Neither Fabian nor the judges addressed whether the government thinks conditions have improved at its Rio Grande Valley detention facilities since the 2017 ruling. But recent reports, as well as admissions by administration officials, suggest conditions haven’t improved as the immigration system is stretched at its seams.
Acting Homeland Security secretary Kevin McAleenan testified at a Senate Judiciary Hearing last week, described conditions as “inappropriate,” and said the vast majority of migrants apprehended at the border are children and families.
Last month, in the largest temporary detention center in McAllen, CBP had to quarantine 32 migrants who were diagnosed with the flu, soon after a 16-year-old boy from Guatemala died. He had been diagnosed with the flu at the same overcrowded facility, where dozens of migrants are held behind chain-link fences in pens, sleeping on the concrete floor with aluminum-foil blankets.

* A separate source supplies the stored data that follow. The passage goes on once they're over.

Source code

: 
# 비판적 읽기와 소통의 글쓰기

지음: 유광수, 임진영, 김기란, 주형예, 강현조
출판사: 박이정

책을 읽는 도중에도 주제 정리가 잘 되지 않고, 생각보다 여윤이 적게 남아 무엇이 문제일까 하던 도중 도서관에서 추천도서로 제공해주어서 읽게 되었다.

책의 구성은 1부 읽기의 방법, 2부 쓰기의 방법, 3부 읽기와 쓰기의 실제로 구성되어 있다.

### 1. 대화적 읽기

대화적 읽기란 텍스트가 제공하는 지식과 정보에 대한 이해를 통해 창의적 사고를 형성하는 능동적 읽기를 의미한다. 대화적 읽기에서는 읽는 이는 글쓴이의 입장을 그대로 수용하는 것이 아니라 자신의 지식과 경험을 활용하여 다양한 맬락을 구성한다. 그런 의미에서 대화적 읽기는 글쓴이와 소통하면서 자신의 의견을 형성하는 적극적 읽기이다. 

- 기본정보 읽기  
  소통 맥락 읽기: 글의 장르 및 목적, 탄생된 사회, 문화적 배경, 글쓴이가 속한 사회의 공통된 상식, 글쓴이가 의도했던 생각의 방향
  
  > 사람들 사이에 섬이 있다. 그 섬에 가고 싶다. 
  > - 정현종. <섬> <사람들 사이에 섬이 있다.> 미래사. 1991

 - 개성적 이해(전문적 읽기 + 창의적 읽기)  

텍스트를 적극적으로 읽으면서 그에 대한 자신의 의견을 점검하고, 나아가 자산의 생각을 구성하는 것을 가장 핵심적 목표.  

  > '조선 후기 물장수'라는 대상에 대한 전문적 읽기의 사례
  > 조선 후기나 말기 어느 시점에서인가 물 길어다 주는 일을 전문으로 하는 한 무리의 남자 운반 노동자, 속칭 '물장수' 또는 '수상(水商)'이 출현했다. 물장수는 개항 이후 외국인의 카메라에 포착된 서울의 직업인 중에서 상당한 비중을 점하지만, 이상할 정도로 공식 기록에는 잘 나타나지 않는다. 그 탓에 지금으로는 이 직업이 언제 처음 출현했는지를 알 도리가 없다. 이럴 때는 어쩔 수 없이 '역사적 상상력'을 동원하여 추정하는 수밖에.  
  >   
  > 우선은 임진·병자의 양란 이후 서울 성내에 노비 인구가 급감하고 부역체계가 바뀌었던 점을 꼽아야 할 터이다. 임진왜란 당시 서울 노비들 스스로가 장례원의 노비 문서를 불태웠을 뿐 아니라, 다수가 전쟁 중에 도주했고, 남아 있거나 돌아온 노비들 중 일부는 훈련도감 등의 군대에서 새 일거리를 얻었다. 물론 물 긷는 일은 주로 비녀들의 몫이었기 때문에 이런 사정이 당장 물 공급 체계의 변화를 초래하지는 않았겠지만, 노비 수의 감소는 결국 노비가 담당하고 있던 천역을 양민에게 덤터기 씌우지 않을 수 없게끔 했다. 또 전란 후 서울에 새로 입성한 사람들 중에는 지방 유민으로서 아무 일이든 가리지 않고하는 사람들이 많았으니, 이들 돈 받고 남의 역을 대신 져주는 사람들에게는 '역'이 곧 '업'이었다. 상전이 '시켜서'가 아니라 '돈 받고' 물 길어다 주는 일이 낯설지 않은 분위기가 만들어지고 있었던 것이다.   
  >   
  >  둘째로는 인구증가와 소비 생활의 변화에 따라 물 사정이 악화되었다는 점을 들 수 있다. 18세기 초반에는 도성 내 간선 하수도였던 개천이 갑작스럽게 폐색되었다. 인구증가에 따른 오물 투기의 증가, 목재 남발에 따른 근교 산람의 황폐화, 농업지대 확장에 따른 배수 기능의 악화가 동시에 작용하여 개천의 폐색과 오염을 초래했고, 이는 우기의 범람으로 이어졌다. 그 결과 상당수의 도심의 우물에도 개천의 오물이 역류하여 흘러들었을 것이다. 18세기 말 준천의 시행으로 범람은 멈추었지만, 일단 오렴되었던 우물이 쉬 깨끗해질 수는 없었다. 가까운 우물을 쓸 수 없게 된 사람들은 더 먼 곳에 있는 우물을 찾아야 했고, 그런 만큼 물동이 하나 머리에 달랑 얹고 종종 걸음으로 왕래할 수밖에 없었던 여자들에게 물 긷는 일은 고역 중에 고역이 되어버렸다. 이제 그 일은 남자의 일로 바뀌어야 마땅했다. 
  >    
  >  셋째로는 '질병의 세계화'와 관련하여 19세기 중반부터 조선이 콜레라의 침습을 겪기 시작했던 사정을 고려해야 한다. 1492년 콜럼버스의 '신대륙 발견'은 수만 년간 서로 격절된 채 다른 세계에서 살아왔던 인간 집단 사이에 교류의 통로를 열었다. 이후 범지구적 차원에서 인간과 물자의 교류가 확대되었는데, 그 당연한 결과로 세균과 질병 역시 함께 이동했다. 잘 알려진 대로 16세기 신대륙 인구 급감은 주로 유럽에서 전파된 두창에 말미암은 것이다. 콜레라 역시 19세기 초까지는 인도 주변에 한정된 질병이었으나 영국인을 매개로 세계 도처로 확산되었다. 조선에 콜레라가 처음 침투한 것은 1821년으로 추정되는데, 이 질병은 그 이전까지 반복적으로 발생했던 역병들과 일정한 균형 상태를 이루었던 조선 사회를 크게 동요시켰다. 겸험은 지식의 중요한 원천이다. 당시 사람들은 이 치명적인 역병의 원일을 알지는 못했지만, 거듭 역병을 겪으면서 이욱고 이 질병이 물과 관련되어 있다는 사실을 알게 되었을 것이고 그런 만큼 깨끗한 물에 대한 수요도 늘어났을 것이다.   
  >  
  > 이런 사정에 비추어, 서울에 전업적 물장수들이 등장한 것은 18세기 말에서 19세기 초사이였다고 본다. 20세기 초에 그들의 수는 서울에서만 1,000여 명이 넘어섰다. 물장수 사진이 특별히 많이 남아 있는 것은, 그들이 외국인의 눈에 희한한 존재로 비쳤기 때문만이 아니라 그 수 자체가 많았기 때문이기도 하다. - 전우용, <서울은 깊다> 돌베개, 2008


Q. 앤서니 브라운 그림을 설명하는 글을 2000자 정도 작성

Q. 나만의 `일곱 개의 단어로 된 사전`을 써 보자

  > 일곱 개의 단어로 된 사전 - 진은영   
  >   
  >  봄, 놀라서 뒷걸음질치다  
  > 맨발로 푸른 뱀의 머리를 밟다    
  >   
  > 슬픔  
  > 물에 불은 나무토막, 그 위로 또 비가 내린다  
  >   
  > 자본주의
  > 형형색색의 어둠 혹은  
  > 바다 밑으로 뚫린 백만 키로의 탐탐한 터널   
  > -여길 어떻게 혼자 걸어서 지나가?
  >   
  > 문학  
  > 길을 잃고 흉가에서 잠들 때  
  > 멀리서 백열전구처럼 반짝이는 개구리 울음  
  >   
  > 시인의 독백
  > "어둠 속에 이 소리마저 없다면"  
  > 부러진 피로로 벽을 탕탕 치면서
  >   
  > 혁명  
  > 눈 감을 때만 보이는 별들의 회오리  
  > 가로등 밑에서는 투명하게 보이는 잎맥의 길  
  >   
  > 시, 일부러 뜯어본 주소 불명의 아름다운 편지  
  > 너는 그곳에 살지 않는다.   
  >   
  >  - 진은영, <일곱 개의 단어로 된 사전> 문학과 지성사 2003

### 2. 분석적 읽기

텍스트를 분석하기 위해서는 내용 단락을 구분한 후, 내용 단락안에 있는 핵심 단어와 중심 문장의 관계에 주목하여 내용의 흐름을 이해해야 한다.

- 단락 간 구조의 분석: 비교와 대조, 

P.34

Elsewhere, conditions are still bad. A recent internal DHS report found “egregious violations of detention standards” at facilities in Adelanto, California, and Essex County, New Jersey. The violations included expired food, nooses found in cells and bathrooms that were “dilapidated and moldy.”
“At one facility, detainees were not provided appropriate clothing and hygiene items to ensure they could properly care for themselves,” DHS’s Office of the Inspector General wrote in the inspection report.
At Tuesday’s hearing, the plaintiffs’ attorney, Peter Schey, offered definitions from Webster’s dictionary to aid judges in assessing the government’s arguments about whether certain hygiene products fell under “safe and sanitary.”
Schey said, “Certainly the Border Patrol facilities are secure. But they’re not safe, and they’re not sanitary.”